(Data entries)
----

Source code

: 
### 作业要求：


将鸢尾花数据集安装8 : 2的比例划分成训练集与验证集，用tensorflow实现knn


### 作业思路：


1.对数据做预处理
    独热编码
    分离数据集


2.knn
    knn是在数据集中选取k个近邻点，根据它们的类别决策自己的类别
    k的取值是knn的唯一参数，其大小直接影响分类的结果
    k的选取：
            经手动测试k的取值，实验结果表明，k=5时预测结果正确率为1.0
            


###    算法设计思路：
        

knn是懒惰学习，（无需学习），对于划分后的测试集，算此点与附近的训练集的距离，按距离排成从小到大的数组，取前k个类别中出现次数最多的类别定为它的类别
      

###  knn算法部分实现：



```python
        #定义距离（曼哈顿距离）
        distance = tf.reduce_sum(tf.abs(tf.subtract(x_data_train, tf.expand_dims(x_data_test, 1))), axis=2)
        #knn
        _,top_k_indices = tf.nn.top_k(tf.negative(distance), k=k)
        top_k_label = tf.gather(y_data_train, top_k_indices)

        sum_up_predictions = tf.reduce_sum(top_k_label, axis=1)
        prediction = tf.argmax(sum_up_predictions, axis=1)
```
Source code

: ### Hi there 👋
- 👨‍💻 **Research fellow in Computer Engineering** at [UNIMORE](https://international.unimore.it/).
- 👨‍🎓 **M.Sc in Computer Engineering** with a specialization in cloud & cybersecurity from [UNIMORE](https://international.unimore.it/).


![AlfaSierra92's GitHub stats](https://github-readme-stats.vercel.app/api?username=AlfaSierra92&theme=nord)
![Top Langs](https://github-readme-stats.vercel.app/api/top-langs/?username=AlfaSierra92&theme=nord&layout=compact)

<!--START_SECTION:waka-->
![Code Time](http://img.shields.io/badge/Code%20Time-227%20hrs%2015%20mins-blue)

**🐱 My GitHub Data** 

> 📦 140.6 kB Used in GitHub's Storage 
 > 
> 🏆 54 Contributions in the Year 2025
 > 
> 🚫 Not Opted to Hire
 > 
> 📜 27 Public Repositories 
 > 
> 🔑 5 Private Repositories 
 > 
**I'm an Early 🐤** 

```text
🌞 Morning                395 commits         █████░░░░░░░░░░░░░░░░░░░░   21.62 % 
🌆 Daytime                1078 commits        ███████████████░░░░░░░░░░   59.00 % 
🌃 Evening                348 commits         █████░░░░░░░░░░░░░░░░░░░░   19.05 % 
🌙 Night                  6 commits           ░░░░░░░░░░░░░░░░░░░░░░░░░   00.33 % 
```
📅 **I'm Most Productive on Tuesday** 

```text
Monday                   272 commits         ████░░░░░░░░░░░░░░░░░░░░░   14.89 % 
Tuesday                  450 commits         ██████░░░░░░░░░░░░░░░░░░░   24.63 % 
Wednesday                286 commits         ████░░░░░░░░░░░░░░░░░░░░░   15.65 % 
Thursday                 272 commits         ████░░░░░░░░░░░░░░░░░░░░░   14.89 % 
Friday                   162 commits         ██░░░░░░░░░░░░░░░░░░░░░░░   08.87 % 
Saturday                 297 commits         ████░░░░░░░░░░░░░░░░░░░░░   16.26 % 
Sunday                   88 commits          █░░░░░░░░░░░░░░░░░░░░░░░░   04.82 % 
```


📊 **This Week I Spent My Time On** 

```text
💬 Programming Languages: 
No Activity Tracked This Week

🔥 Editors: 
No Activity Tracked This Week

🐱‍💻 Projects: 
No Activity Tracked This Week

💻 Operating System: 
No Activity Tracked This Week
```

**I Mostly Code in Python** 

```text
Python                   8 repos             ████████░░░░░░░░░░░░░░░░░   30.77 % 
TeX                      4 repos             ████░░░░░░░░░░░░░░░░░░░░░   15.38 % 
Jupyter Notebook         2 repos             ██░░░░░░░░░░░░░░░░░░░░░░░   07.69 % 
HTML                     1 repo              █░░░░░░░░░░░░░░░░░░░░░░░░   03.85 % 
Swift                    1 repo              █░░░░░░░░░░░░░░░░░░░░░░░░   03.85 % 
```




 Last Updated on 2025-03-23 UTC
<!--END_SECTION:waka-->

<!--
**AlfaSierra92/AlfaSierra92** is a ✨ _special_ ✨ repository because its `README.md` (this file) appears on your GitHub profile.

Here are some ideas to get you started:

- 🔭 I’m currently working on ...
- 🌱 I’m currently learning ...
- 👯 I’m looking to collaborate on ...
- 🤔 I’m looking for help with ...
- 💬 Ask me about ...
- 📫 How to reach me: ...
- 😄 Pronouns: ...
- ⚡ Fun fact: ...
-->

----

## [EXERCISE GOAL]
What lines in the entries above hold "UNIMORE"? Copy every one.

## [EXERCISE ANSWER]
- 👨‍💻 **Research fellow in Computer Engineering** at [UNIMORE](https://international.unimore.it/).
- 👨‍🎓 **M.Sc in Computer Engineering** with a specialization in cloud & cybersecurity from [UNIMORE](https://international.unimore.it/).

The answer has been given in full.